As a rational being, each herdsman seeks to maximize his gain. Explicitly or implicitly, more or less consciously, he asks, “What is the utility to me of adding one more animal to my herd?”

The tragedy is overgrazing:

…the rational herdsman concludes that the only sensible course for him to pursue is to add another animal to his herd. And another; and another…. But this is the conclusion reached by each and every rational herdsman sharing a commons. Therein is the tragedy. Each man is locked into a system that compels him to increase his herd without limit–in a world that is limited. Ruin is the destination toward which all men rush, each pursuing his own best interest in a society that believes in the freedom of the commons. Freedom in a commons brings ruin to all.

We do not have a problem with herdsman.  Unfortunately, we have evolved to deadlier pursuits which threaten us all.  Let us examine the cases of the post-1999 financial world and the BP Deepwater Horizon tragedy.

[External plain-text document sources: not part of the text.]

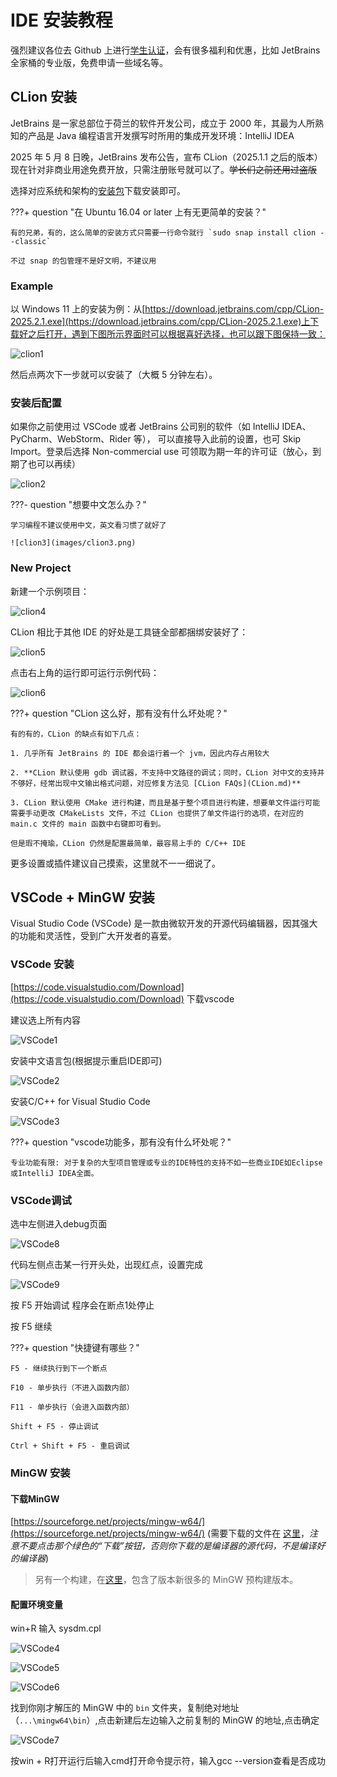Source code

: # IDE 安装教程

强烈建议各位去 Github 上进行[学生认证](https://github.com/education)，会有很多福利和优惠，比如 JetBrains 全家桶的专业版，免费申请一些域名等。

## CLion 安装

JetBrains 是一家总部位于荷兰的软件开发公司，成立于 2000 年，其最为人所熟知的产品是 Java 编程语言开发撰写时所用的集成开发环境：IntelliJ IDEA

2025 年 5 月 8 日晚，JetBrains 发布公告，宣布 CLion（2025.1.1 之后的版本） 现在针对非商业用途免费开放，只需注册账号就可以了。~~学长们之前还用过盗版~~

选择对应系统和架构的[安装包](https://www.jetbrains.com/clion/download)下载安装即可。

???+ question "在 Ubuntu 16.04 or later 上有无更简单的安装？"

    有的兄弟，有的，这么简单的安装方式只需要一行命令就行 `sudo snap install clion --classic`

    不过 snap 的包管理不是好文明，不建议用

### Example

以 Windows 11 上的安装为例：从[https://download.jetbrains.com/cpp/CLion-2025.2.1.exe](https://download.jetbrains.com/cpp/CLion-2025.2.1.exe)上下载好之后打开，遇到下图所示界面时可以根据喜好选择，也可以跟下图保持一致：

![clion1](images/clion1.png)

然后点两次下一步就可以安装了（大概 5 分钟左右）。

### 安装后配置

如果你之前使用过 VSCode 或者 JetBrains 公司别的软件（如 IntelliJ IDEA、PyCharm、WebStorm、Rider 等），
可以直接导入此前的设置，也可 Skip Import。登录后选择 Non-commercial use 可领取为期一年的许可证（放心，到期了也可以再续）

![clion2](images/clion2.png)

???- question "想要中文怎么办？"

    学习编程不建议使用中文，英文看习惯了就好了

    ![clion3](images/clion3.png)

### New Project

新建一个示例项目：

![clion4](images/clion4.png)

CLion 相比于其他 IDE 的好处是工具链全部都捆绑安装好了：

![clion5](images/clion5.png)

点击右上角的运行即可运行示例代码：

![clion6](images/clion6.png)

???+ question "CLion 这么好，那有没有什么坏处呢？"

    有的有的，CLion 的缺点有如下几点：

    1. 几乎所有 JetBrains 的 IDE 都会运行着一个 jvm，因此内存占用较大

    2. **CLion 默认使用 gdb 调试器，不支持中文路径的调试；同时，CLion 对中文的支持并不够好，经常出现中文输出格式问题，对应修复方法见 [CLion FAQs](CLion.md)**

    3. CLion 默认使用 CMake 进行构建，而且是基于整个项目进行构建，想要单文件运行可能需要手动更改 CMakeLists 文件，不过 CLion 也提供了单文件运行的选项，在对应的 main.c 文件的 main 函数中右键即可看到。

    但是瑕不掩瑜，CLion 仍然是配置最简单，最容易上手的 C/C++ IDE

更多设置或插件建议自己摸索，这里就不一一细说了。

## VSCode + MinGW 安装

Visual Studio Code (VSCode) 是一款由微软开发的开源代码编辑器，因其强大的功能和灵活性，受到广大开发者的喜爱。

### VSCode 安装

[https://code.visualstudio.com/Download](https://code.visualstudio.com/Download) 下载vscode

建议选上所有内容

![VSCode1](images/VSCode1.png)

安装中文语言包(根据提示重启IDE即可)

![VSCode2](images/VSCode2.png)

安装C/C++ for Visual Studio Code

![VSCode3](images/VSCode3.png)

???+ question "vscode功能多，那有没有什么坏处呢？"

    专业功能有限: 对于复杂的大型项目管理或专业的IDE特性的支持不如一些商业IDE如Eclipse或IntelliJ IDEA全面。

### VSCode调试

选中左侧进入debug页面

![VSCode8](images/VSCode8.png)

代码左侧点击某一行开头处，出现红点，设置完成

![VSCode9](images/VSCode9.png)

按 F5 开始调试
程序会在断点1处停止

按 F5 继续

???+ question "快捷键有哪些？"

    F5 - 继续执行到下一个断点

    F10 - 单步执行（不进入函数内部）

    F11 - 单步执行（会进入函数内部）

    Shift + F5 - 停止调试

    Ctrl + Shift + F5 - 重启调试

### MinGW 安装

#### 下载MinGW

[https://sourceforge.net/projects/mingw-w64/](https://sourceforge.net/projects/mingw-w64/) (需要下载的文件在 [这里](https://sourceforge.net/projects/mingw-w64/files/Toolchains%20targetting%20Win64/Personal%20Builds/mingw-builds/8.1.0/threads-posix/seh/x86_64-8.1.0-release-posix-seh-rt_v6-rev0.7z/download)，_注意不要点击那个绿色的“下载”按钮，否则你下载的是编译器的源代码，不是编译好的编译器_)

> 另有一个构建，在[这里](https://github.com/niXman/mingw-builds-binaries/releases)，包含了版本新很多的 MinGW 预构建版本。

#### 配置环境变量

win+R 输入 sysdm.cpl

![VSCode4](images/VSCode4.png)

![VSCode5](images/VSCode5.png)

![VSCode6](images/VSCode6.png)

找到你刚才解压的 MinGW 中的 `bin` 文件夹，复制绝对地址（`...\mingw64\bin`）,点击新建后左边输入之前复制的 MinGW 的地址,点击确定

![VSCode7](images/VSCode7.png)

按win + R打开运行后输入cmd打开命令提示符，输入gcc --version查看是否成功
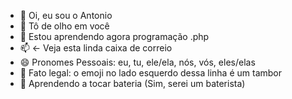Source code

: - 👋 Oi, eu sou o Antonio
- 👀 Tô de olho em você
- 🌱 Estou aprendendo agora programação .php
- 📫 <- Veja esta linda caixa de correio
- 😄 Pronomes Pessoais: eu, tu, ele/ela, nós, vós, eles/elas
- 🥁 Fato legal: o emoji no lado esquerdo dessa linha é um tambor 
- 🎵 Aprendendo a tocar bateria (Sim, serei um baterista)
<!---
AntonioTSouza/AntonioTSouza is a ✨ special ✨ repository because its `README.md` (this file) appears on your GitHub profile.
You can click the Preview link to take a look at your changes.
--->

The World of Modern Finance

Modern finance was born in 1999 with the passage of the Gramm Leach Bliley bill, ironically named the Financial Service Modernization Act, which repealed the Glass Steagall Act of 1933.  Glass Steagall among other reforms required a separation of commercial and investment banking activities.   Further, a commercial bank could not hold a brokerage firm.  With the passage of the Gramm bill the line between traditional and investment banking was obliterated and permitted  the merger of commercial and investment banks, brokerage and insurance firms.   The financial “commons” was now open for all to graze in.  The result:

-          Excessive use of leverage.

-          Large scale subprime lending.

-          Exotic mortgage products such as interest only, adjustable rates, and ALT-A.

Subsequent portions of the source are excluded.